_Task prompt_. Return the data given below exactly as it appears.

Saved entries
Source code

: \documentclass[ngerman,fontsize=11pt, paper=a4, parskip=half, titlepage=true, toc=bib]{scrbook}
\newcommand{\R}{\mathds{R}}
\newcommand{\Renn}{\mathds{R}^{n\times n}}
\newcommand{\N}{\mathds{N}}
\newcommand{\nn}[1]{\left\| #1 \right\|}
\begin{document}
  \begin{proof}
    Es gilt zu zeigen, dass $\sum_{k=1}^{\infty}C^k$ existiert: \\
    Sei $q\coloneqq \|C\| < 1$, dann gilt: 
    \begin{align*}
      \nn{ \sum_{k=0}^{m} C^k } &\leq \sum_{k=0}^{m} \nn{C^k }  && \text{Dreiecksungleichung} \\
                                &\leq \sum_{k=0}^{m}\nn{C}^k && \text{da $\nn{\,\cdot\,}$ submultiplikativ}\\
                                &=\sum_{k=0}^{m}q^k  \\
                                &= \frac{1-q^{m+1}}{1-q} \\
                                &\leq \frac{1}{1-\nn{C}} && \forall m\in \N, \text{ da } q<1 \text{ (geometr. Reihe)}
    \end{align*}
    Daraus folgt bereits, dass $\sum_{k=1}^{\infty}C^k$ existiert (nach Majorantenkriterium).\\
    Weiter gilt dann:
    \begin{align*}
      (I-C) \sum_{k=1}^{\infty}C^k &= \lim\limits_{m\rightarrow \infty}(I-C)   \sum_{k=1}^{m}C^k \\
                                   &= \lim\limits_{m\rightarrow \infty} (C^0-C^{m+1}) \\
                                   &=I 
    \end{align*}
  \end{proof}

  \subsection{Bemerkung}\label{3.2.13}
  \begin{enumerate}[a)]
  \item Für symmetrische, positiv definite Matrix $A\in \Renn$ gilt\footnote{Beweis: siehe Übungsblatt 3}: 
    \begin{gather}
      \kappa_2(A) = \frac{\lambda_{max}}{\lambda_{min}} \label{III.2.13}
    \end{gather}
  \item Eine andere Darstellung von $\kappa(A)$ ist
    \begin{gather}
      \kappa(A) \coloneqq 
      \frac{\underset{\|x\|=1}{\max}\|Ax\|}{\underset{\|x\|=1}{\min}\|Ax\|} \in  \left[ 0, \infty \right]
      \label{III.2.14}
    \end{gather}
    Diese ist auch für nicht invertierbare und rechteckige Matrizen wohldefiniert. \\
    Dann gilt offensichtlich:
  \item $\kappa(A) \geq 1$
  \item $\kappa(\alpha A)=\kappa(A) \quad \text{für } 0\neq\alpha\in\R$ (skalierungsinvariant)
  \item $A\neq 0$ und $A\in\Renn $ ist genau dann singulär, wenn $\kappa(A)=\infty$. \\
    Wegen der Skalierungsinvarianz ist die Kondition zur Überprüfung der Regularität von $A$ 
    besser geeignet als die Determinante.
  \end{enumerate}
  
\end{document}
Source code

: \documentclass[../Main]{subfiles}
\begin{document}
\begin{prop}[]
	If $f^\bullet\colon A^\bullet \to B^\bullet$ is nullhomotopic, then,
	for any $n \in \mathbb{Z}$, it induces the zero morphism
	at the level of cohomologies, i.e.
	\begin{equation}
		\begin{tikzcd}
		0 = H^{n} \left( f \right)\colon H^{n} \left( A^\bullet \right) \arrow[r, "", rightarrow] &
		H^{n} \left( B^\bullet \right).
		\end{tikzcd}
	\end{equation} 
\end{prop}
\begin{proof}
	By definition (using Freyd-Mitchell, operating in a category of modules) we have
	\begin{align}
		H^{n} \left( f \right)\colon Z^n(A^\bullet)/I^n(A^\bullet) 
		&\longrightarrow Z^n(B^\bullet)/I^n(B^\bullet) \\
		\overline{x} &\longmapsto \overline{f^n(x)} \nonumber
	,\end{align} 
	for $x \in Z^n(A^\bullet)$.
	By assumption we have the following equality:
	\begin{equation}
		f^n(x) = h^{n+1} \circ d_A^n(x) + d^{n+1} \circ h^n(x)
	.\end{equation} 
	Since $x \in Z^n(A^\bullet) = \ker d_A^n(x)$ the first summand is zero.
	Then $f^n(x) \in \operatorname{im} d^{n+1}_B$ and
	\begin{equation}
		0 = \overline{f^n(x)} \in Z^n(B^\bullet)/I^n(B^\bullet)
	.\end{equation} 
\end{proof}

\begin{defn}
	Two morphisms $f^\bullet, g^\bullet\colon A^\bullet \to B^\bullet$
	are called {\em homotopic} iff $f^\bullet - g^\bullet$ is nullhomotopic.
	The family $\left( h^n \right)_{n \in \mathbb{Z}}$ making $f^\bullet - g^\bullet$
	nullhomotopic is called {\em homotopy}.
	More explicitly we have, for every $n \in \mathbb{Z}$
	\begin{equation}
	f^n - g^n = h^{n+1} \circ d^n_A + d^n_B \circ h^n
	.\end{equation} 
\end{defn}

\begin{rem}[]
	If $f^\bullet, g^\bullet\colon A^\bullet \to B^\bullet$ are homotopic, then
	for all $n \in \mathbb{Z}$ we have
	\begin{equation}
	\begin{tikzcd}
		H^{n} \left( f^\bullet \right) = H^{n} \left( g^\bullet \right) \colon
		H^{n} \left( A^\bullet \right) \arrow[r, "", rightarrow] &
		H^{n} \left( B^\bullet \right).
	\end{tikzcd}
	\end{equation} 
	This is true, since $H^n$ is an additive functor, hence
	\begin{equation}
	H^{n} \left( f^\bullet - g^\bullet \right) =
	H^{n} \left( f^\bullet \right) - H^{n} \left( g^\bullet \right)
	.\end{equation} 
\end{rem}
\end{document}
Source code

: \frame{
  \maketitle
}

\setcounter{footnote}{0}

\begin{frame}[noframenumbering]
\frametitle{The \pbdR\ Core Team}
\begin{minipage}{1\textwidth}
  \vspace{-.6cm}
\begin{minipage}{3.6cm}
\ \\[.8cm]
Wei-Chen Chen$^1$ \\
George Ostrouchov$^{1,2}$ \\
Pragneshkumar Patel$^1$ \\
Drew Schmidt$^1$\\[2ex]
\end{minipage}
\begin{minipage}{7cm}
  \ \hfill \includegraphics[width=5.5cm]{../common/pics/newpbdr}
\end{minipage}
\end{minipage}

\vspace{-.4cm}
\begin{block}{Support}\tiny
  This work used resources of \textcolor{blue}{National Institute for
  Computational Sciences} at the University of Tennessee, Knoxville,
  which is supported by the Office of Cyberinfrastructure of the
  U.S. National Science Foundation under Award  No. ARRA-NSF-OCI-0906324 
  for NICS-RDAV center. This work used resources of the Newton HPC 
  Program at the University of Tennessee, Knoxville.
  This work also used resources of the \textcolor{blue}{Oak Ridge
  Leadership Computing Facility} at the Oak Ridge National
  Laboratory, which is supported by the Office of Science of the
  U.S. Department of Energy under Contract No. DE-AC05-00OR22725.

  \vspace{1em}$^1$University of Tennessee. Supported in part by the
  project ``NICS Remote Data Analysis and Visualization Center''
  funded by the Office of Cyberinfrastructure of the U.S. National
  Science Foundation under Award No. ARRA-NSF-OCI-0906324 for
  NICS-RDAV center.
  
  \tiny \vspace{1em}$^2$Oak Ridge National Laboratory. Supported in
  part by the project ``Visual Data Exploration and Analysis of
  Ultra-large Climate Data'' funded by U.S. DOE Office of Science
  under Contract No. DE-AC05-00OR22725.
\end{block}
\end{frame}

_Result_.
Source code

: \documentclass[ngerman,fontsize=11pt, paper=a4, parskip=half, titlepage=true, toc=bib]{scrbook}
\newcommand{\R}{\mathds{R}}
\newcommand{\Renn}{\mathds{R}^{n\times n}}
\newcommand{\N}{\mathds{N}}
\newcommand{\nn}[1]{\left\| #1 \right\|}
\begin{document}
  \begin{proof}
    Es gilt zu zeigen, dass $\sum_{k=1}^{\infty}C^k$ existiert: \\
    Sei $q\coloneqq \|C\| < 1$, dann gilt: 
    \begin{align*}
      \nn{ \sum_{k=0}^{m} C^k } &\leq \sum_{k=0}^{m} \nn{C^k }  && \text{Dreiecksungleichung} \\
                                &\leq \sum_{k=0}^{m}\nn{C}^k && \text{da $\nn{\,\cdot\,}$ submultiplikativ}\\
                                &=\sum_{k=0}^{m}q^k  \\
                                &= \frac{1-q^{m+1}}{1-q} \\
                                &\leq \frac{1}{1-\nn{C}} && \forall m\in \N, \text{ da } q<1 \text{ (geometr. Reihe)}
    \end{align*}
    Daraus folgt bereits, dass $\sum_{k=1}^{\infty}C^k$ existiert (nach Majorantenkriterium).\\
    Weiter gilt dann:
    \begin{align*}
      (I-C) \sum_{k=1}^{\infty}C^k &= \lim\limits_{m\rightarrow \infty}(I-C)   \sum_{k=1}^{m}C^k \\
                                   &= \lim\limits_{m\rightarrow \infty} (C^0-C^{m+1}) \\
                                   &=I 
    \end{align*}
  \end{proof}

  \subsection{Bemerkung}\label{3.2.13}
  \begin{enumerate}[a)]
  \item Für symmetrische, positiv definite Matrix $A\in \Renn$ gilt\footnote{Beweis: siehe Übungsblatt 3}: 
    \begin{gather}
      \kappa_2(A) = \frac{\lambda_{max}}{\lambda_{min}} \label{III.2.13}
    \end{gather}
  \item Eine andere Darstellung von $\kappa(A)$ ist
    \begin{gather}
      \kappa(A) \coloneqq 
      \frac{\underset{\|x\|=1}{\max}\|Ax\|}{\underset{\|x\|=1}{\min}\|Ax\|} \in  \left[ 0, \infty \right]
      \label{III.2.14}
    \end{gather}
    Diese ist auch für nicht invertierbare und rechteckige Matrizen wohldefiniert. \\
    Dann gilt offensichtlich:
  \item $\kappa(A) \geq 1$
  \item $\kappa(\alpha A)=\kappa(A) \quad \text{für } 0\neq\alpha\in\R$ (skalierungsinvariant)
  \item $A\neq 0$ und $A\in\Renn $ ist genau dann singulär, wenn $\kappa(A)=\infty$. \\
    Wegen der Skalierungsinvarianz ist die Kondition zur Überprüfung der Regularität von $A$ 
    besser geeignet als die Determinante.
  \end{enumerate}
  
\end{document}
Source code

: \documentclass[../Main]{subfiles}
\begin{document}
\begin{prop}[]
	If $f^\bullet\colon A^\bullet \to B^\bullet$ is nullhomotopic, then,
	for any $n \in \mathbb{Z}$, it induces the zero morphism
	at the level of cohomologies, i.e.
	\begin{equation}
		\begin{tikzcd}
		0 = H^{n} \left( f \right)\colon H^{n} \left( A^\bullet \right) \arrow[r, "", rightarrow] &
		H^{n} \left( B^\bullet \right).
		\end{tikzcd}
	\end{equation} 
\end{prop}
\begin{proof}
	By definition (using Freyd-Mitchell, operating in a category of modules) we have
	\begin{align}
		H^{n} \left( f \right)\colon Z^n(A^\bullet)/I^n(A^\bullet) 
		&\longrightarrow Z^n(B^\bullet)/I^n(B^\bullet) \\
		\overline{x} &\longmapsto \overline{f^n(x)} \nonumber
	,\end{align} 
	for $x \in Z^n(A^\bullet)$.
	By assumption we have the following equality:
	\begin{equation}
		f^n(x) = h^{n+1} \circ d_A^n(x) + d^{n+1} \circ h^n(x)
	.\end{equation} 
	Since $x \in Z^n(A^\bullet) = \ker d_A^n(x)$ the first summand is zero.
	Then $f^n(x) \in \operatorname{im} d^{n+1}_B$ and
	\begin{equation}
		0 = \overline{f^n(x)} \in Z^n(B^\bullet)/I^n(B^\bullet)
	.\end{equation} 
\end{proof}

\begin{defn}
	Two morphisms $f^\bullet, g^\bullet\colon A^\bullet \to B^\bullet$
	are called {\em homotopic} iff $f^\bullet - g^\bullet$ is nullhomotopic.
	The family $\left( h^n \right)_{n \in \mathbb{Z}}$ making $f^\bullet - g^\bullet$
	nullhomotopic is called {\em homotopy}.
	More explicitly we have, for every $n \in \mathbb{Z}$
	\begin{equation}
	f^n - g^n = h^{n+1} \circ d^n_A + d^n_B \circ h^n
	.\end{equation} 
\end{defn}

\begin{rem}[]
	If $f^\bullet, g^\bullet\colon A^\bullet \to B^\bullet$ are homotopic, then
	for all $n \in \mathbb{Z}$ we have
	\begin{equation}
	\begin{tikzcd}
		H^{n} \left( f^\bullet \right) = H^{n} \left( g^\bullet \right) \colon
		H^{n} \left( A^\bullet \right) \arrow[r, "", rightarrow] &
		H^{n} \left( B^\bullet \right).
	\end{tikzcd}
	\end{equation} 
	This is true, since $H^n$ is an additive functor, hence
	\begin{equation}
	H^{n} \left( f^\bullet - g^\bullet \right) =
	H^{n} \left( f^\bullet \right) - H^{n} \left( g^\bullet \right)
	.\end{equation} 
\end{rem}
\end{document}
Source code

: \frame{
  \maketitle
}

\setcounter{footnote}{0}

\begin{frame}[noframenumbering]
\frametitle{The \pbdR\ Core Team}
\begin{minipage}{1\textwidth}
  \vspace{-.6cm}
\begin{minipage}{3.6cm}
\ \\[.8cm]
Wei-Chen Chen$^1$ \\
George Ostrouchov$^{1,2}$ \\
Pragneshkumar Patel$^1$ \\
Drew Schmidt$^1$\\[2ex]
\end{minipage}
\begin{minipage}{7cm}
  \ \hfill \includegraphics[width=5.5cm]{../common/pics/newpbdr}
\end{minipage}
\end{minipage}

\vspace{-.4cm}
\begin{block}{Support}\tiny
  This work used resources of \textcolor{blue}{National Institute for
  Computational Sciences} at the University of Tennessee, Knoxville,
  which is supported by the Office of Cyberinfrastructure of the
  U.S. National Science Foundation under Award  No. ARRA-NSF-OCI-0906324 
  for NICS-RDAV center. This work used resources of the Newton HPC 
  Program at the University of Tennessee, Knoxville.
  This work also used resources of the \textcolor{blue}{Oak Ridge
  Leadership Computing Facility} at the Oak Ridge National
  Laboratory, which is supported by the Office of Science of the
  U.S. Department of Energy under Contract No. DE-AC05-00OR22725.

  \vspace{1em}$^1$University of Tennessee. Supported in part by the
  project ``NICS Remote Data Analysis and Visualization Center''
  funded by the Office of Cyberinfrastructure of the U.S. National
  Science Foundation under Award No. ARRA-NSF-OCI-0906324 for
  NICS-RDAV center.
  
  \tiny \vspace{1em}$^2$Oak Ridge National Laboratory. Supported in
  part by the project ``Visual Data Exploration and Analysis of
  Ultra-large Climate Data'' funded by U.S. DOE Office of Science
  under Contract No. DE-AC05-00OR22725.
\end{block}
\end{frame}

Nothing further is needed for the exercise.